O caso Lochner v. New York (198 U.S. 45), de 1905, com o famoso voto vencido de Oliver Wendell Holmes Jr., é emblemático de uma era que se pretendia esquecer e combater. Lei estadual havia proibido que se contratassem padeiros para que trabalhassem mais de sessenta horas semanais, ou mais de dez horas diárias. A lei do estado de Nova Iorque foi pensada a partir do poder de polícia, por meio do justificaria o intervencionismo, em nome da defesa de quem economicamente hipossuficiente, além de razões de saúde pública; é que não se poderia confiar alimento básico a trabalhador que atuasse em regime de horas excessivas.

Tomou-se a lei como abuso da intervenção do Estado, em relação ao direito de contratar, que sociedade liberal entendia como ilimitado.
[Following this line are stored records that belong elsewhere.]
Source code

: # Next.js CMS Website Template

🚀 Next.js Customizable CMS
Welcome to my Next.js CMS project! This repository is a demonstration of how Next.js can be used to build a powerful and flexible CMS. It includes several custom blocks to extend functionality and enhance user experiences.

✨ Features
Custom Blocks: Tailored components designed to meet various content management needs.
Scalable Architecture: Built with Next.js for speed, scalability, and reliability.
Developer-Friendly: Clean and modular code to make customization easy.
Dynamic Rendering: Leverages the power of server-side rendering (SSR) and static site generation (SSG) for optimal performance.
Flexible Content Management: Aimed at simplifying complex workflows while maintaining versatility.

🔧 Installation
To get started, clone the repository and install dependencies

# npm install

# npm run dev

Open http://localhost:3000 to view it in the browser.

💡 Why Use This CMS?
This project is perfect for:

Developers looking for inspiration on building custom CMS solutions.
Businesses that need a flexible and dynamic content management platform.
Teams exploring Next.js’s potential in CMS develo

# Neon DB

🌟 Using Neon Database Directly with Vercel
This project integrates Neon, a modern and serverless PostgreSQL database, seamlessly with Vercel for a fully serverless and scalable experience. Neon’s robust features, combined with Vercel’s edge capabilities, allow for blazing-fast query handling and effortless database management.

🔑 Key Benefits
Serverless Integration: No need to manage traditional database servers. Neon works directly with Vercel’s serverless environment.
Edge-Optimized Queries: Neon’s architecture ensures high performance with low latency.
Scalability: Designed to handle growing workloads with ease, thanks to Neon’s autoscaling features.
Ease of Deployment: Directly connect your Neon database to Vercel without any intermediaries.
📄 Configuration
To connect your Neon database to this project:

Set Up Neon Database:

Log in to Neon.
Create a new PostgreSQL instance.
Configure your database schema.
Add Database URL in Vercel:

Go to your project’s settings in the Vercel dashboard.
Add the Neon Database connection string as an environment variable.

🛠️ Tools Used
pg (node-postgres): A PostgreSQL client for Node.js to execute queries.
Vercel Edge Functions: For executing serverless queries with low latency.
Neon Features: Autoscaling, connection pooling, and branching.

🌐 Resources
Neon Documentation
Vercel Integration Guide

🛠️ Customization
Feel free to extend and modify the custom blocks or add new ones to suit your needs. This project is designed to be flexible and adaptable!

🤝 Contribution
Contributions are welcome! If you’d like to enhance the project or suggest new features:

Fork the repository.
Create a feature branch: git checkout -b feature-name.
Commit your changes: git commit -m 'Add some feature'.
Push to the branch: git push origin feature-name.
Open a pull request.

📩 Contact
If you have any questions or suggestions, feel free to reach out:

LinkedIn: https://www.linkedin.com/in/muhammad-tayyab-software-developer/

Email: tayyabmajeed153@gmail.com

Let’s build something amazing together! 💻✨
Questionou-se se lei estadual regulamentadora de horas de trabalho em padarias exerceria poder de polícia validamente implementado pelo Estado. Não se concebia direito do Estado interferir em matéria de direito de trabalho e no campo sagrado da liberdade contratual. A Suprema Corte enfatizou, na decisão, que a limitação das horas de trabalho em padaria não era alcance de poder de polícia.

A decisão em Lochner v. New York consubstanciava resposta firme às campanhas populares e aos movimentos socialistas que desde a década de 1890 defendiam legislação protetora do trabalho. Esses movimentos pregavam melhores salários, proteção contra condições insalubres de trabalho e se desenvolviam mediante a utilização de táticas que incluíam greves, lobbies, além de uma maior atuação sindical, protagonizada pela American Federation of Labor.
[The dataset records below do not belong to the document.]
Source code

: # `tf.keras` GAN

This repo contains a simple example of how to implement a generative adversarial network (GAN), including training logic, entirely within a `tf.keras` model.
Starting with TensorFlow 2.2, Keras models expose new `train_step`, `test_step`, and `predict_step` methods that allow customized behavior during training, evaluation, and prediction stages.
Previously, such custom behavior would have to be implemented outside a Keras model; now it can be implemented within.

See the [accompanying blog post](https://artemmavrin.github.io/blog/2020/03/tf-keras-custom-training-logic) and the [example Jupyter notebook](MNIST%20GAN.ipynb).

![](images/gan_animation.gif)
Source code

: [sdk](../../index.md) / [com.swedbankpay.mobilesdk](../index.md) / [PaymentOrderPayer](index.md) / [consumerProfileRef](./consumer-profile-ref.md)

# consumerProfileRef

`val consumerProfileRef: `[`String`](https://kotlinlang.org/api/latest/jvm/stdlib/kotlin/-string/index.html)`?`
Por outro lado, Joseph Lochner era o proprietário de pequena padaria especializada em bolos e tortas, no estado de Nova Iorque. Porque contratou padeiros em regime que excedia o número de horas estipulado pela legislação estadual, foi multado primeiramente em cinquenta dólares, e numa segunda vez, dois anos depois, ao dobro dessa quantia. Nessa última oportunidade, Lochner levou a questão ao judiciário.
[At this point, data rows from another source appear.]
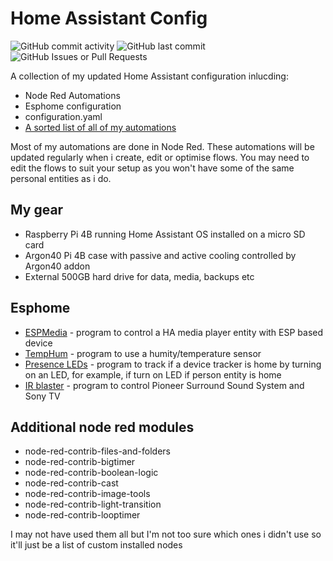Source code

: # Home Assistant Config

![GitHub commit activity](https://img.shields.io/github/commit-activity/t/GingerCam/Home-Assistant-Config)
![GitHub last commit](https://img.shields.io/github/last-commit/GingerCam/Home-Assistant-Config)
![GitHub Issues or Pull Requests](https://img.shields.io/github/issues-pr/GingerCam/Home-Assistant-Config)

A collection of my updated Home Assistant configuration inlucding:

- Node Red Automations
- Esphome configuration
- configuration.yaml
- [A sorted list of all of my automations](/documentation/automation_list.md)
  
Most of my automations are done in Node Red. These automations will be updated regularly when i create, edit or optimise flows. You may need to edit the flows to suit your setup as you won't have some of the same personal entities as i do.  

## My gear

- Raspberry Pi 4B running Home Assistant OS installed on a micro SD card
- Argon40 Pi 4B case with passive and active cooling controlled by Argon40 addon
- External 500GB hard drive for data, media, backups etc

## Esphome

- [ESPMedia](/esphome/espmedia.yaml) - program to control a HA media player entity with ESP based device
- [TempHum](/esphome/temphum.yaml) - program to use a humity/temperature sensor
- [Presence LEDs](/esphome/leds.yaml) - program to track if a device tracker is home by turning on an LED, for example, if turn on LED if person entity is home
- [IR blaster](/esphome/ir.yaml) - program to control Pioneer Surround Sound System and Sony TV

## Additional node red modules

- node-red-contrib-files-and-folders
- node-red-contrib-bigtimer
- node-red-contrib-boolean-logic
- node-red-contrib-cast
- node-red-contrib-image-tools
- node-red-contrib-light-transition
- node-red-contrib-looptimer  

I may not have used them all but I'm not too sure which ones i didn't use so it'll just be a list of custom installed nodes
Perdeu em Nova York, porém uma bateria de advogados de Wall Street defendeu a posição de Lochner na Suprema Corte em Washington. Ironicamente, o advogado principal era Henry Weismann, que havia feito lobby pela lei limitadora de horas de trabalho em padarias, como defensor do sindicato, contra o qual agora lutava. Triunfou a doutrina da liberdade absoluta do contrato, em sua versão mais superlativa.

Reduziu-se o poder de polícia a posição de neutralidade absoluta.  A decisão em favor de Lochner contou com cinco votos, e insistiu-se na inconstitucionalidade de lei estadual que limitava a liberdade contratual (; cristalizou-se a doutrina do laissez-faire jurídico.

O voto vencido de Oliver Wendell Holmes Jr., anunciava o realismo jurídico e dava os contornos da jurisprudência sociológica norte-americana. Foi um voto é simples, direto, redigido na primeira pessoa, contestando a doutrina do liberalismo e do formalismo jurídicos, dando indícios de ataque ao uso da lógica e das proposições gerais pelo direito, o que era frequente em Oliver Wendell Holmes Jr. Para Holmes, o direito em geral e a 14ª. Emenda à constituição norte-americana em especial não teriam abraçado o ideário de Herbert Spencer, pensador inglês que incorporou o darwinismo às ciências sociais, numa série de ensaios que marcou o liberalismo vitoriano.

Além do que, para Holmes, a constituição não tinha como objetivo assumir determinada teoria econômica, seja paternalista que caracterize uma relação orgânica do cidadão com o Estado, seja a doutrina do laissez-faire. O voto traz uma das mais conhecidas passagens do magistrado norte-americano, que na parte conclusiva afirmou que proposições gerais não decidem casos concretos.

A disputa revela a intervenção do Judiciário em matéria de organização do trabalho, e as disputas recorrentes em torno da uberização no Brasil são casos concretamente semelhantes. As relações econômicas vivem impasses quase intransponíveis, em momentos ruptura, a exemplo do que presentemente vivemos. De algum modo, e de alguma forma, estamos nos tornando todos realistas. Essa, me parece a lembrança do ano jurídico de 2023.

 

[1] O direito constitucional norte-americano, especialmente sob o prisma da Suprema Corte foi entre nós estudado profundamente por João Carlos Souto, Suprema Corte dos Estados Unidos, principais decisões, Barueri: Gen/Atlas, 2021.